A lease is a right to the use and occupancy of real estate for a period of time. A lease is also the written document that evidences the existence of a landlord/tenant relationship. A lease entitles the tenant to use and possession of the leased premises. The lease typically contains a series of rights and responsibilities to be honored by the landlord and tenant, as well as a recitation of the agreed-upon rent.
A lease may be evidenced by a written document, or it may be an oral lease. However, most states limit the enforceability of oral leases. For example, depending upon state law, an oral lease for more than one year may not be enforceable unless it is in writing.
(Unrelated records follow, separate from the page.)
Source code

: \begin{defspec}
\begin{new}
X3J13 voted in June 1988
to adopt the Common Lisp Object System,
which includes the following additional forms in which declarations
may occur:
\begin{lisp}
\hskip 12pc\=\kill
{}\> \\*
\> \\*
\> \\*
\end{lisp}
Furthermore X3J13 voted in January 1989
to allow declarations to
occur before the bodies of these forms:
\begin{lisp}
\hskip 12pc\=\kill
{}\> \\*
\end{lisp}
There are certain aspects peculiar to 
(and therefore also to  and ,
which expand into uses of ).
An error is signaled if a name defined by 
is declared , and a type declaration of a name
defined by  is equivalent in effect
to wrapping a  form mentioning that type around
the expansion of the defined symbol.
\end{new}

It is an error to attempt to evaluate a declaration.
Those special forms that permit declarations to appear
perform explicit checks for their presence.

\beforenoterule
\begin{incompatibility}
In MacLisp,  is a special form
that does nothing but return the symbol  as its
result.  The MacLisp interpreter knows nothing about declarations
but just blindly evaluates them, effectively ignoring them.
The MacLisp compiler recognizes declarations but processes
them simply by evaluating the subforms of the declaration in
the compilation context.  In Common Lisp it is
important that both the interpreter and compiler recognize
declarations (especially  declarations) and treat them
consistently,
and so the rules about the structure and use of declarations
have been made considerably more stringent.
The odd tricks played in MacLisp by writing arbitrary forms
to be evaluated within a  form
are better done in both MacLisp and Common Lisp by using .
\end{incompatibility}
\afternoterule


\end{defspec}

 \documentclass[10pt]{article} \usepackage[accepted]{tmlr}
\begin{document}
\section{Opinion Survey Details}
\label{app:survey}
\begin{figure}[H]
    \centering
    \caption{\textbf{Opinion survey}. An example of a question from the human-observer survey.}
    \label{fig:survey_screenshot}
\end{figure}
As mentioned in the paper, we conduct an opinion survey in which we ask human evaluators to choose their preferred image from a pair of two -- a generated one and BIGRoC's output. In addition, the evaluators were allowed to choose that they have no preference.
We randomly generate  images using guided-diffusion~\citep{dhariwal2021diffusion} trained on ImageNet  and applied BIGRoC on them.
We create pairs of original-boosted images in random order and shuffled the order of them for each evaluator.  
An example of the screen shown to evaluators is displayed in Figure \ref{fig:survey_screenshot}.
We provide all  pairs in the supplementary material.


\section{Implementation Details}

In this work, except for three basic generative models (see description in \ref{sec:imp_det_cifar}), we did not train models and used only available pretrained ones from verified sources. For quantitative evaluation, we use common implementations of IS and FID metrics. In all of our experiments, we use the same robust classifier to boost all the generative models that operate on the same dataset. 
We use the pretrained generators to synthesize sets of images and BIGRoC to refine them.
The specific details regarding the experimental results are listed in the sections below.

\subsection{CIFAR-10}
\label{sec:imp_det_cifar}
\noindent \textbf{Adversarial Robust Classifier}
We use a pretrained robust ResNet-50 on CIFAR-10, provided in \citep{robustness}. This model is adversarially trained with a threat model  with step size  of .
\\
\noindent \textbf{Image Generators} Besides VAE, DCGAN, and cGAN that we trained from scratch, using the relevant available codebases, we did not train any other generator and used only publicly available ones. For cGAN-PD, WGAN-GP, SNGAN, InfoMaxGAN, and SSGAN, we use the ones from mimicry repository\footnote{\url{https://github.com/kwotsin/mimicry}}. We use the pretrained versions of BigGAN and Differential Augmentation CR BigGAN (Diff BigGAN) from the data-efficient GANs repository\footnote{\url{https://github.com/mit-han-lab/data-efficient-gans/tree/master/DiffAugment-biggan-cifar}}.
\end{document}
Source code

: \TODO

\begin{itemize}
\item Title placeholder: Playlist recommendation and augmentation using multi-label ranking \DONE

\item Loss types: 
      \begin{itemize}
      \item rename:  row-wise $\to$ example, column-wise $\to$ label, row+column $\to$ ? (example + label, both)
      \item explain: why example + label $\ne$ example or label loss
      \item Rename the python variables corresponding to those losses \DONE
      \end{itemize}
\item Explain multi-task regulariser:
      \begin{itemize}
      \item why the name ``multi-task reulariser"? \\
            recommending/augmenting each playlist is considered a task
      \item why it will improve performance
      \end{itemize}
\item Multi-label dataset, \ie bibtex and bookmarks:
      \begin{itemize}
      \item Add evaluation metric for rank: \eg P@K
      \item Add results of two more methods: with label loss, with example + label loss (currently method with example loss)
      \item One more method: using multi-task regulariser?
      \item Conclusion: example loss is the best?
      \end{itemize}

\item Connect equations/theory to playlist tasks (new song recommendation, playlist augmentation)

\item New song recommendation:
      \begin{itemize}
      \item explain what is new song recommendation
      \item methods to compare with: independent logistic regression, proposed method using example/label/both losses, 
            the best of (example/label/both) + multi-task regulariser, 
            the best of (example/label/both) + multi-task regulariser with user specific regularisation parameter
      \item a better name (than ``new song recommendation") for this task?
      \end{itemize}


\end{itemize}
The two principal forms of lease or leasehold interests are:
- Periodic tenancy
- Tenancy for years (also known as the term of years)
A periodic tenancy is a lease that continues for succeeding periods or intervals, until either the landlord or tenant gives proper notice of termination. For example, the landlord conveys to the tenant “from month-to-month,” or “from week-to-week.” To terminate a periodic tenancy, notice (usually in written form) must be given. The amount of notice required is typically equal to the length of the period or interval itself. For example, a month-to-month periodic tenancy customarily requires one month’s notice customarily to end the tenancy.
The tenancy for years is a lease for a fixed, determined period of time. The period may be anywhere from one week to one month or even as long as 50 years. For example, the landlord conveys to the tenant “from March 1, 1999 to April 10, 2001.” Since a term of years states from the outset when the lease will expire, notice of termination is not necessary to bring it to an end.